JP2007225180A - Combustor wall structure for gas turbine - Google Patents

Abstract

<P>PROBLEM TO BE SOLVED: To provide a combustor wall structure of a gas turbine reduced in required cooling air volume capable of being used even at high temperatures of 1700-1800°C. <P>SOLUTION: This combustor wall structure K of the gas turbine has an inner wall 20 composed of inner wall segments 20A densely arranged on an outer wall. The inner wall segment 20A is equipped with a heat-resistant block 30, a holding member 40 holding the heat-resistant blocks 30, and a cover member 50 having a sleeve 53 having a protrusion 53a on the inner face for covering the holding member 40. A clearance L1 is formed between the sleeve 53 and the heat resistant block 30. <P>COPYRIGHT: (C)2007,JPO&INPIT

Description

  The present invention relates to a combustor wall structure of a gas turbine. More specifically, the present invention relates to a combustor wall structure of a gas turbine in which necessary cooling air is reduced.

  Conventionally, the combustion chamber side of the liner forming the combustor wall of the gas turbine is generally made of a heat-resistant alloy and cooled by cooling air. FIG. 10 shows the main part of an example of such a liner, and FIG. 11 shows the downstream end thereof.

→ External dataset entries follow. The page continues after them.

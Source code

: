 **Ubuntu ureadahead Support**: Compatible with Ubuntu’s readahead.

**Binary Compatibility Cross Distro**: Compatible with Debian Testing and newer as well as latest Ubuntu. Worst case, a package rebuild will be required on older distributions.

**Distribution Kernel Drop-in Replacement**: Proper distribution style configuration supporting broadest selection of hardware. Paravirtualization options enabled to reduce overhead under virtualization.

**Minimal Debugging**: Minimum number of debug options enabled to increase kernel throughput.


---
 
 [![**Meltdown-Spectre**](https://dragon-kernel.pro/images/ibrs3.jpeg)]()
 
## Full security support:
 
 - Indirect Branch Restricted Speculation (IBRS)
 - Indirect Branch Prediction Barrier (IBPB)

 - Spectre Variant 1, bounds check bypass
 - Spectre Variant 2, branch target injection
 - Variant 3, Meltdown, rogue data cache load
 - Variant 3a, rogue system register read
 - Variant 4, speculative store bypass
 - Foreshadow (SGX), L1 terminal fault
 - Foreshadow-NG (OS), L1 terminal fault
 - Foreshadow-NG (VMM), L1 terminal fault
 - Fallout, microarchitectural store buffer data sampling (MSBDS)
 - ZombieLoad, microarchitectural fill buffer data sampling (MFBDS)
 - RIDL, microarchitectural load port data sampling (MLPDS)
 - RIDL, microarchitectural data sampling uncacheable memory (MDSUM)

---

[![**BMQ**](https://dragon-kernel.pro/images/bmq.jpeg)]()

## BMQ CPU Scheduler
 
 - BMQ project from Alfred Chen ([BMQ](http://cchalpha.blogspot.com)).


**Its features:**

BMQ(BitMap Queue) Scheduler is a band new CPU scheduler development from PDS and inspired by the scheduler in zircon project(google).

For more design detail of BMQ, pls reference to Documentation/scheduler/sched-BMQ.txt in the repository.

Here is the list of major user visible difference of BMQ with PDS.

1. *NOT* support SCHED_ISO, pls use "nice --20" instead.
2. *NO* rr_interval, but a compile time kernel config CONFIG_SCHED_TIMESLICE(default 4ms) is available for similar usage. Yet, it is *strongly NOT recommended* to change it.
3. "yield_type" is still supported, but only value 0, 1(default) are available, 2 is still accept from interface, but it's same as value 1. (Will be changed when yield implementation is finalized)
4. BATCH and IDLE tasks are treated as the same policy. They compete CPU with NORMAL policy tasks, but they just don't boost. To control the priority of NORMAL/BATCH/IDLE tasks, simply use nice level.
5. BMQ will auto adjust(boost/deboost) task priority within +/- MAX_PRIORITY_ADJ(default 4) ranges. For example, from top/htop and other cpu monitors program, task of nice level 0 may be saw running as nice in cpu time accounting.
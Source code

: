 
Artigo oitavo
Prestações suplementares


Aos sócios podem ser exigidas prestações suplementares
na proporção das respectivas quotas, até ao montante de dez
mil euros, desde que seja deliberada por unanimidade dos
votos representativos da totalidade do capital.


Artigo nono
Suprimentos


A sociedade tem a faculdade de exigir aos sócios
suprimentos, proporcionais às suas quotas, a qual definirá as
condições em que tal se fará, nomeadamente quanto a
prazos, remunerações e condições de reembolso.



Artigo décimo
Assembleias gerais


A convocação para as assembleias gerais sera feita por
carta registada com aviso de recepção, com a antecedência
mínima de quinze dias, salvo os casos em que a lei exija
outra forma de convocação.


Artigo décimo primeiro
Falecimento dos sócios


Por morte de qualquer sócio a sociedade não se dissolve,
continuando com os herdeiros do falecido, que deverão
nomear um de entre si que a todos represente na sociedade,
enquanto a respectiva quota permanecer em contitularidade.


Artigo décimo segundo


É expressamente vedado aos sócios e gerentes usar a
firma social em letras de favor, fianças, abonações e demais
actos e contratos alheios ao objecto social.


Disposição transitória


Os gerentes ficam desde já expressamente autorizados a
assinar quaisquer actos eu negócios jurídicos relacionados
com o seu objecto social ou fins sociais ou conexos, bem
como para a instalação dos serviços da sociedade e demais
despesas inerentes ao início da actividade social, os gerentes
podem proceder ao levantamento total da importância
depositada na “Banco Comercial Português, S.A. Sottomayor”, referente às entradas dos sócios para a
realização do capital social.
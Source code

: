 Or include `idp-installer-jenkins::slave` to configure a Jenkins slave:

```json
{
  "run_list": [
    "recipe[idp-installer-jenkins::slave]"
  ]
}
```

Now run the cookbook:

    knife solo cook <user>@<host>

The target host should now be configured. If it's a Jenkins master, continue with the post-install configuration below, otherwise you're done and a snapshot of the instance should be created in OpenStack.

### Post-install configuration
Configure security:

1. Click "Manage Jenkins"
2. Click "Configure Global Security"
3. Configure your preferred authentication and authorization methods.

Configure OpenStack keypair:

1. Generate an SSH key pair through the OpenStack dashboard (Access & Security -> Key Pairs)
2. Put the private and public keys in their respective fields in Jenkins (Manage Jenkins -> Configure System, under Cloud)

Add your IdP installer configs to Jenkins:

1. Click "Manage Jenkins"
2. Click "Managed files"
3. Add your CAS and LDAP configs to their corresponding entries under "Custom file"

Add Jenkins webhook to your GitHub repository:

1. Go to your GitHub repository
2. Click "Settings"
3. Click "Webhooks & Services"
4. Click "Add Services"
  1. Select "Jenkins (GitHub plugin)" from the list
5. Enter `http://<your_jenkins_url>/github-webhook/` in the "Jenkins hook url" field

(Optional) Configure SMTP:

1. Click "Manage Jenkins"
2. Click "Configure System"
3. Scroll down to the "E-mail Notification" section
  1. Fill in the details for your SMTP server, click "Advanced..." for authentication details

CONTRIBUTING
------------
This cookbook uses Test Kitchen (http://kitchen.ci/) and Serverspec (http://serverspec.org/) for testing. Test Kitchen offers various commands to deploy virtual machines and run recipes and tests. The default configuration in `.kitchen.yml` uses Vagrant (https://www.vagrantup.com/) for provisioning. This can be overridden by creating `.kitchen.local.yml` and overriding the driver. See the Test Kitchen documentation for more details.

  As shown in FIG. 10, the liner 100 has a double wall structure in which a slight gap 130 is provided between the outer wall 110 and the inner wall 120, and a number of the liners 100 provided on the burner side of the outer wall 110. A portion of the combustion air flowing outside the liner 100 is supplied as cooling air from the cooling holes 111 of the liner 100 to cool the inner wall 120 and can be used even at a high temperature of about 1300 ° C. at the combustion chamber BR outlet. It is said that. The cooling air used for this cooling is discharged from the exhaust port (see FIG. 11) 140 at the downstream end of the liner 100 to the combustion chamber BR, mixed with the combustion gas, and supplied to the downstream turbine.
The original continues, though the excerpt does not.